[RECORDED INFORMATION]
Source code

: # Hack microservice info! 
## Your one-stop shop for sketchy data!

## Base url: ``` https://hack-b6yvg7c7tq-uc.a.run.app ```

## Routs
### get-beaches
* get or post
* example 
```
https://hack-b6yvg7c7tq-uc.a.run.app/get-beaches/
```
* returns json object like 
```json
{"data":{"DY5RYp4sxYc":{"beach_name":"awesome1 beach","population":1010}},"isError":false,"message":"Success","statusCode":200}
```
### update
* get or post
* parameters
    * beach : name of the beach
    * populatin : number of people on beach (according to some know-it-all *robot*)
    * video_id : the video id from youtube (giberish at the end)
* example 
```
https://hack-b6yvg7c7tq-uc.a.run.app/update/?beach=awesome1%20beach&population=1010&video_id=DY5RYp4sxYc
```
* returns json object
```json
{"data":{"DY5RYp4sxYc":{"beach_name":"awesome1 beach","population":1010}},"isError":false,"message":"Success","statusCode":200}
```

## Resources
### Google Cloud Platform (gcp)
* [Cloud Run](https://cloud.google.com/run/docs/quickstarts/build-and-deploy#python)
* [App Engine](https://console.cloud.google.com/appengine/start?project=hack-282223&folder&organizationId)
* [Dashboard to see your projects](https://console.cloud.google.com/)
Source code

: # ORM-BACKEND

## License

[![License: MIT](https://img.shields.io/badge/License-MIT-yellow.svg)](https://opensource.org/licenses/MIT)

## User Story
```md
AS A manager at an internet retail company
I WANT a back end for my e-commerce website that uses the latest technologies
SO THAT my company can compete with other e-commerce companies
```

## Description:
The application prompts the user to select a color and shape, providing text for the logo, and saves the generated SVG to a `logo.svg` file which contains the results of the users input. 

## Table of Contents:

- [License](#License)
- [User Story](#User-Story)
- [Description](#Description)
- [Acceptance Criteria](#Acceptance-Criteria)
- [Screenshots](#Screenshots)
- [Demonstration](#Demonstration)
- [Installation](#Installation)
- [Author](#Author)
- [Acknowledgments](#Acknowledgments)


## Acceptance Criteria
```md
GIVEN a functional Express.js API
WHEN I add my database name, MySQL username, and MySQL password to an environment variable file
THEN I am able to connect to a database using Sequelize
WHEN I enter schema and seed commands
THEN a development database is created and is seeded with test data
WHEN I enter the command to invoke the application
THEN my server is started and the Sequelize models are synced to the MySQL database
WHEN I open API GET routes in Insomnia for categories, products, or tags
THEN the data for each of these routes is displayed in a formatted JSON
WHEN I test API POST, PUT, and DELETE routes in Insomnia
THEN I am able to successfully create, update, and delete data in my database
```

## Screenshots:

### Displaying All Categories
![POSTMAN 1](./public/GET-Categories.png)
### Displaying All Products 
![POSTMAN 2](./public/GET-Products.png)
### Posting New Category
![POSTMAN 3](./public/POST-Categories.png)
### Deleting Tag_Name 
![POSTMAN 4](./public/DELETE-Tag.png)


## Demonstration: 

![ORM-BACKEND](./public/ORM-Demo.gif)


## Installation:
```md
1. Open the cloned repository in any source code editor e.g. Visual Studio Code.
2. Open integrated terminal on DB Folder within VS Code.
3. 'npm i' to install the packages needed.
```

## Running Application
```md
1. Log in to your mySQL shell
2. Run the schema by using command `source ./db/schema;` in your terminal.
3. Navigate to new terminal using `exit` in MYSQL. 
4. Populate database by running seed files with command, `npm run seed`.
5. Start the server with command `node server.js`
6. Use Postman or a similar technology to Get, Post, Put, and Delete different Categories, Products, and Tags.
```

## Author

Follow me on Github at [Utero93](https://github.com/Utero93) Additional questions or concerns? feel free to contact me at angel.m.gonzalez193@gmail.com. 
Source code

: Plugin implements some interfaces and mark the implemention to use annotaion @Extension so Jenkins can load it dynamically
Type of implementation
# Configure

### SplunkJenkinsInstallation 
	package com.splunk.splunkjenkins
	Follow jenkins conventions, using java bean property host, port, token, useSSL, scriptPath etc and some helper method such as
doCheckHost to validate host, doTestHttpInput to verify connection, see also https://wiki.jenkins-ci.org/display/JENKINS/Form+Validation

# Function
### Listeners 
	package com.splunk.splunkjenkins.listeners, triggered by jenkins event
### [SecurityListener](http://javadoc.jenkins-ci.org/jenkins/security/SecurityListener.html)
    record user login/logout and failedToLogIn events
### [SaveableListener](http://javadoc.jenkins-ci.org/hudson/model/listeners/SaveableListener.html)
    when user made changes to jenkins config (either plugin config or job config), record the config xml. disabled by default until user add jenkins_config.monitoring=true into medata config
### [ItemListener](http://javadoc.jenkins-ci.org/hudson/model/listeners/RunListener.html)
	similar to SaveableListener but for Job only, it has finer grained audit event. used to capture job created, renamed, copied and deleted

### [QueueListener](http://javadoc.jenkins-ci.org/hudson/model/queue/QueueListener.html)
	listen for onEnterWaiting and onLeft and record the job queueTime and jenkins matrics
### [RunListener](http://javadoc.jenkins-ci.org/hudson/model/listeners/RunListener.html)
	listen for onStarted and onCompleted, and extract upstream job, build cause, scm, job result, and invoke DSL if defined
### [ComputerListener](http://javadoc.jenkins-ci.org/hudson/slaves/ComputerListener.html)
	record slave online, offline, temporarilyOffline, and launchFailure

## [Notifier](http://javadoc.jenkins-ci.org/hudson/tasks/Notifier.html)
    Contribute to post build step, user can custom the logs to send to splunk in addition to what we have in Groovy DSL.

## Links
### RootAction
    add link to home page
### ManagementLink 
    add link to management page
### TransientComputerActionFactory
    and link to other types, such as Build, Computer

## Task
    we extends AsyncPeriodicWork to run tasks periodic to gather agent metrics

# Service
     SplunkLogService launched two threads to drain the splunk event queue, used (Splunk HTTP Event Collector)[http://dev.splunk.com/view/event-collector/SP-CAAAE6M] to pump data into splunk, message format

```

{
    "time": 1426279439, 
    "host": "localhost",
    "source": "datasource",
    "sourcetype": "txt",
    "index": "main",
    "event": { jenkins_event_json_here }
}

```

[PROBLEM TO SOLVE]
Please give, as a single number with nothing added, the count of lines in the records that contain the word "used".

[WRITTEN RESPONSE]
2